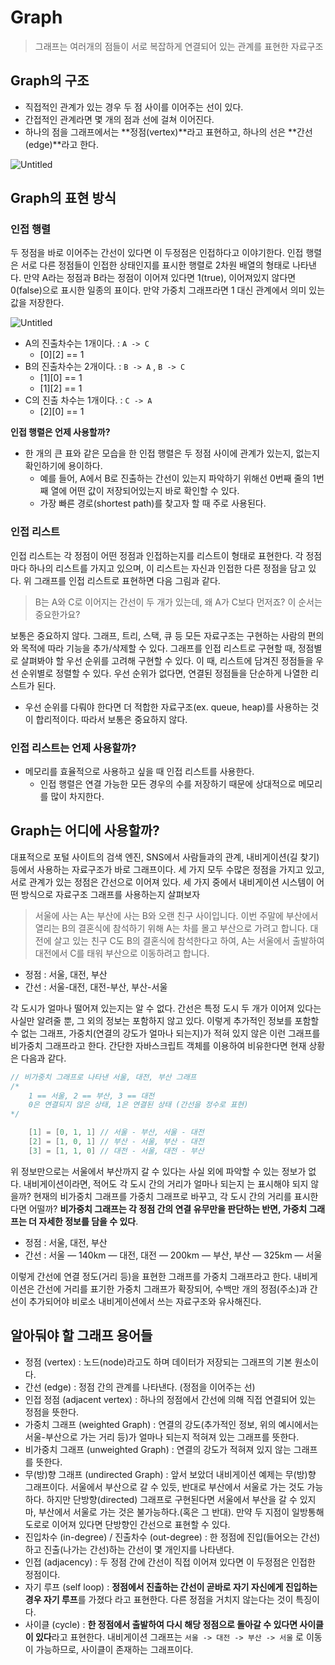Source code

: # Graph

> 그래프는 여러개의 점들이 서로 복잡하게 연결되어 있는 관계를 표현한 자료구조
> 

## Graph의 구조

- 직접적인 관계가 있는 경우 두 점 사이를 이어주는 선이 있다.
- 간접적인 관계라면 몇 개의 점과 선에 걸쳐 이어진다.
- 하나의 점을 그래프에서는 **정점(vertex)**라고 표현하고, 하나의 선은 **간선(edge)**라고 한다.

![Untitled](https://img1.daumcdn.net/thumb/R300x0/?fname=https://k.kakaocdn.net/dn/coHi34/btqSjAPXa41/Dwji6MLkkGCfd09dsTxnzk/img.png)

## Graph의 표현 방식

### 인접 행렬

두 정점을 바로 이어주는 간선이 있다면 이 두정점은 인접하다고 이야기한다. 인접 행렬은 서로 다른 정점들이 인접한 상태인지를 표시한 행렬로 2차원 배열의 형태로 나타낸다. 만약 A라는 정점과 B라는 정점이 이어져 있다면 1(true), 이어져있지 않다면 0(false)으로 표시한 일종의 표이다. 만약 가중치 그래프라면 1 대신 관계에서 의미 있는 값을 저장한다.

![Untitled](https://hanamon.kr/codestates-til-%ED%95%AD%ED%95%B4%EC%9D%BC%EC%A7%80-29%EC%9D%BC%EC%B0%A8/%E1%84%8C%E1%85%A1%E1%84%85%E1%85%AD%E1%84%80%E1%85%AE%E1%84%8C%E1%85%A9-%E1%84%82%E1%85%A6%E1%84%87%E1%85%B5%E1%84%80%E1%85%A6%E1%84%8B%E1%85%B5%E1%84%89%E1%85%A7%E1%86%AB-%E1%84%80%E1%85%B3%E1%84%85/)

- A의 진출차수는 1개이다. : `A -> C`
    - [0][2] == 1
- B의 진출차수는 2개이다. : `B -> A` , `B -> C`
    - [1][0] == 1
    - [1][2] == 1
- C의 진출 차수는 1개이다. : `C -> A`
    - [2][0] == 1

**인접 행렬은 언제 사용할까?**

- 한 개의 큰 표와 같은 모습을 한 인접 행렬은 두 정점 사이에 관계가 있는지, 없는지 확인하기에 용이하다.
    - 예를 들어, A에서 B로 진출하는 간선이 있는지 파악하기 위해선 0번째 줄의 1번째 열에 어떤 값이 저장되어있는지 바로 확인할 수 있다.
    - 가장 빠른 경로(shortest path)를 찾고자 할 때 주로 사용된다.

### 인접 리스트

인접 리스트는 각 정점이 어떤 정점과 인접하는지를 리스트이 형태로 표현한다. 각 정점마다 하나의 리스트를 가지고 있으며, 이 리스트는 자신과 인접한 다른 정점을 담고 있다. 위 그래프를 인접 리스트로 표현하면 다음 그림과 같다.

> B는 A와 C로 이어지는 간선이 두 개가 있는데, 왜 A가 C보다 먼저죠? 이 순서는 중요한가요?
> 

보통은 중요하지 않다. 그래프, 트리, 스택, 큐 등 모든 자료구조는 구현하는 사람의 편의와 목적에 따라 기능을 추가/삭제할 수 있다. 그래프를 인접 리스트로 구현할 때, 정점별로 살펴봐야 할 우선 순위를 고려해 구현할 수 있다. 이 때, 리스트에 담겨진 정점들을 우선 순위별로 정렬할 수 있다. 우선 순위가 없다면, 연결된 정점들을 단순하게 나열한 리스트가 된다. 

- 우선 순위를 다뤄야 한다면 더 적합한 자료구조(ex. queue, heap)를 사용하는 것이 합리적이다. 따라서 보통은 중요하지 않다.

### 인접 리스트는 언제 사용할까?

- 메모리를 효율적으로 사용하고 싶을 때 인접 리스트를 사용한다.
    - 인접 행렬은 연결 가능한 모든 경우의 수를 저장하기 때문에 상대적으로 메모리를 많이 차지한다.

## Graph는 어디에 사용할까?

대표적으로 포털 사이트의 검색 엔진, SNS에서 사람들과의 관계, 내비게이션(길 찾기) 등에서 사용하는 자료구조가 바로 그래프이다. 세 가지 모두 수많은 정점을 가지고 있고, 서로 관계가 있는 정점은 간선으로 이어져 있다. 세 가지 중에서 내비게이션 시스템이 어떤 방식으로 자료구조 그래프를 사용하는지 살펴보자

> 서울에 사는 A는 부산에 사는 B와 오랜 친구 사이입니다. 이번 주말에 부산에서 열리는 B의 결혼식에 참석하기 위해 A는 차를 몰고 부산으로 가려고 합니다. 대전에 살고 있는 친구 C도 B의 결혼식에 참석한다고 하여, A는 서울에서 출발하여 대전에서 C를 태워 부산으로 이동하려고 합니다.
> 
- 정점 : 서울, 대전, 부산
- 간선 : 서울-대전, 대전-부산, 부산-서울

각 도시가 얼마나 떨어져 있는지는 알 수 없다. 간선은 특정 도시 두 개가 이어져 있다는 사실만 알려줄 뿐, 그 외의 정보는 포함하지 않고 있다. 이렇게 추가적인 정보를 포함할 수 없는 그래프, 가중치(연결의 강도가 얼마나 되는지)가 적혀 있지 않은 이런 그래프를 비가중치 그래프라고 한다. 간단한 자바스크립트 객체를 이용하여 비유한다면 현재 상황은 다음과 같다.

```java
// 비가중치 그래프로 나타낸 서울, 대전, 부산 그래프
/*
	1 == 서울, 2 == 부산, 3 == 대전
	0은 연결되지 않은 상태, 1은 연결된 상태 (간선을 정수로 표현)
*/

	[1] = [0, 1, 1] // 서울 - 부산, 서울 - 대전
	[2] = [1, 0, 1] // 부산 - 서울, 부산 - 대전
	[3] = [1, 1, 0] // 대전 - 서울, 대전 - 부산
```

위 정보만으로는 서울에서 부산까지 갈 수 있다는 사실 외에 파악할 수 있는 정보가 없다. 내비게이션이라면, 적어도 각 도시 간의 거리가 얼마나 되는지 는 표시해야 되지 않을까? 현재의 비가중치 그래프를 가중치 그래프로 바꾸고, 각 도시 간의 거리를 표시한다면 어떨까? **비가중치 그래프는 각 정점 간의 연결 유무만을 판단하는 반면, 가중치 그래프는 더 자세한 정보를 담을 수 있다**.

- 정점 : 서울, 대전, 부산
- 간선 : 서울 — 140km — 대전, 대전 — 200km — 부산, 부산 — 325km — 서울

이렇게 간선에 연결 정도(거리 등)을 표현한 그래프를 가중치 그래프라고 한다. 내비게이션은 간선에 거리를 표기한 가중치 그래프가 확장되어, 수백만 개의 정점(주소)과 간선이 추가되어야 비로소 내비게이션에서 쓰는 자료구조와 유사해진다.

## 알아둬야 할 그래프 용어들

- 정점 (vertex) : 노드(node)라고도 하며 데이터가 저장되는 그래프의 기본 원소이다.
- 간선 (edge) : 정점 간의 관계를 나타낸다. (정점을 이어주는 선)
- 인접 정점 (adjacent vertex) : 하나의 정점에서 간선에 의해 직접 연결되어 있는 정점을 뜻한다.
- 가중치 그래프 (weighted Graph) : 연결의 강도(추가적인 정보, 위의 예시에서는 서울-부산으로 가는 거리 등)가 얼마나 되는지 적혀져 있는 그래프를 뜻한다.
- 비가중치 그래프 (unweighted Graph) : 연결의 강도가 적혀져 있지 않는 그래프를 뜻한다.
- 무(방)향 그래프 (undirected Graph) : 앞서 보았더 내비게이션 예제는 무(방)향 그래프이다. 서울에서 부산으로 갈 수 있듯, 반대로 부산에서 서울로 가는 것도 가능하다. 하지만 단방향(directed) 그래프로 구현된다면 서울에서 부산을 갈 수 있지마, 부산에서 서울로 가는 것은 불가능하다.(혹은 그 반대). 만약 두 지점이 일방통해 도로로 이어져 있다면 단방향인 간선으로 표현할 수 있다.
- 진입차수 (in-degree) / 진출차수 (out-degree) : 한 정점에 진입(들어오는 간선)하고 진출(나가는 간선)하는 간선이 몇 개인지를 나타낸다.
- 인접 (adjacency) : 두 정점 간에 간선이 직접 이어져 있다면 이 두정점은 인접한 정점이다.
- 자기 루프 (self loop) : **정점에서 진출하는 간선이 곧바로 자기 자신에게 진입하는 경우 자기 루프**를 가졌다 라고 표현한다. 다른 정점을 거치지 않는다는 것이 특징이다.
- 사이클 (cycle) : **한 정점에서 출발하여 다시 해당 정점으로 돌아갈 수 있다면 사이클이 있다**라고 표현한다. 내비게이션 그래프는 `서울 -> 대전 -> 부산 -> 서울` 로 이동이 가능하므로, 사이클이 존재하는 그래프이다.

- **Exercise requirements**
Write out the lines from the one containing "- 간선 : 서울 — 140km" through the last line of the records above. Include both of those lines and nothing else.

- **Answer to this exercise**
- 간선 : 서울 — 140km — 대전, 대전 — 200km — 부산, 부산 — 325km — 서울

이렇게 간선에 연결 정도(거리 등)을 표현한 그래프를 가중치 그래프라고 한다. 내비게이션은 간선에 거리를 표기한 가중치 그래프가 확장되어, 수백만 개의 정점(주소)과 간선이 추가되어야 비로소 내비게이션에서 쓰는 자료구조와 유사해진다.

## 알아둬야 할 그래프 용어들

- 정점 (vertex) : 노드(node)라고도 하며 데이터가 저장되는 그래프의 기본 원소이다.
- 간선 (edge) : 정점 간의 관계를 나타낸다. (정점을 이어주는 선)
- 인접 정점 (adjacent vertex) : 하나의 정점에서 간선에 의해 직접 연결되어 있는 정점을 뜻한다.
- 가중치 그래프 (weighted Graph) : 연결의 강도(추가적인 정보, 위의 예시에서는 서울-부산으로 가는 거리 등)가 얼마나 되는지 적혀져 있는 그래프를 뜻한다.
- 비가중치 그래프 (unweighted Graph) : 연결의 강도가 적혀져 있지 않는 그래프를 뜻한다.
- 무(방)향 그래프 (undirected Graph) : 앞서 보았더 내비게이션 예제는 무(방)향 그래프이다. 서울에서 부산으로 갈 수 있듯, 반대로 부산에서 서울로 가는 것도 가능하다. 하지만 단방향(directed) 그래프로 구현된다면 서울에서 부산을 갈 수 있지마, 부산에서 서울로 가는 것은 불가능하다.(혹은 그 반대). 만약 두 지점이 일방통해 도로로 이어져 있다면 단방향인 간선으로 표현할 수 있다.
- 진입차수 (in-degree) / 진출차수 (out-degree) : 한 정점에 진입(들어오는 간선)하고 진출(나가는 간선)하는 간선이 몇 개인지를 나타낸다.
- 인접 (adjacency) : 두 정점 간에 간선이 직접 이어져 있다면 이 두정점은 인접한 정점이다.
- 자기 루프 (self loop) : **정점에서 진출하는 간선이 곧바로 자기 자신에게 진입하는 경우 자기 루프**를 가졌다 라고 표현한다. 다른 정점을 거치지 않는다는 것이 특징이다.
- 사이클 (cycle) : **한 정점에서 출발하여 다시 해당 정점으로 돌아갈 수 있다면 사이클이 있다**라고 표현한다. 내비게이션 그래프는 `서울 -> 대전 -> 부산 -> 서울` 로 이동이 가능하므로, 사이클이 존재하는 그래프이다.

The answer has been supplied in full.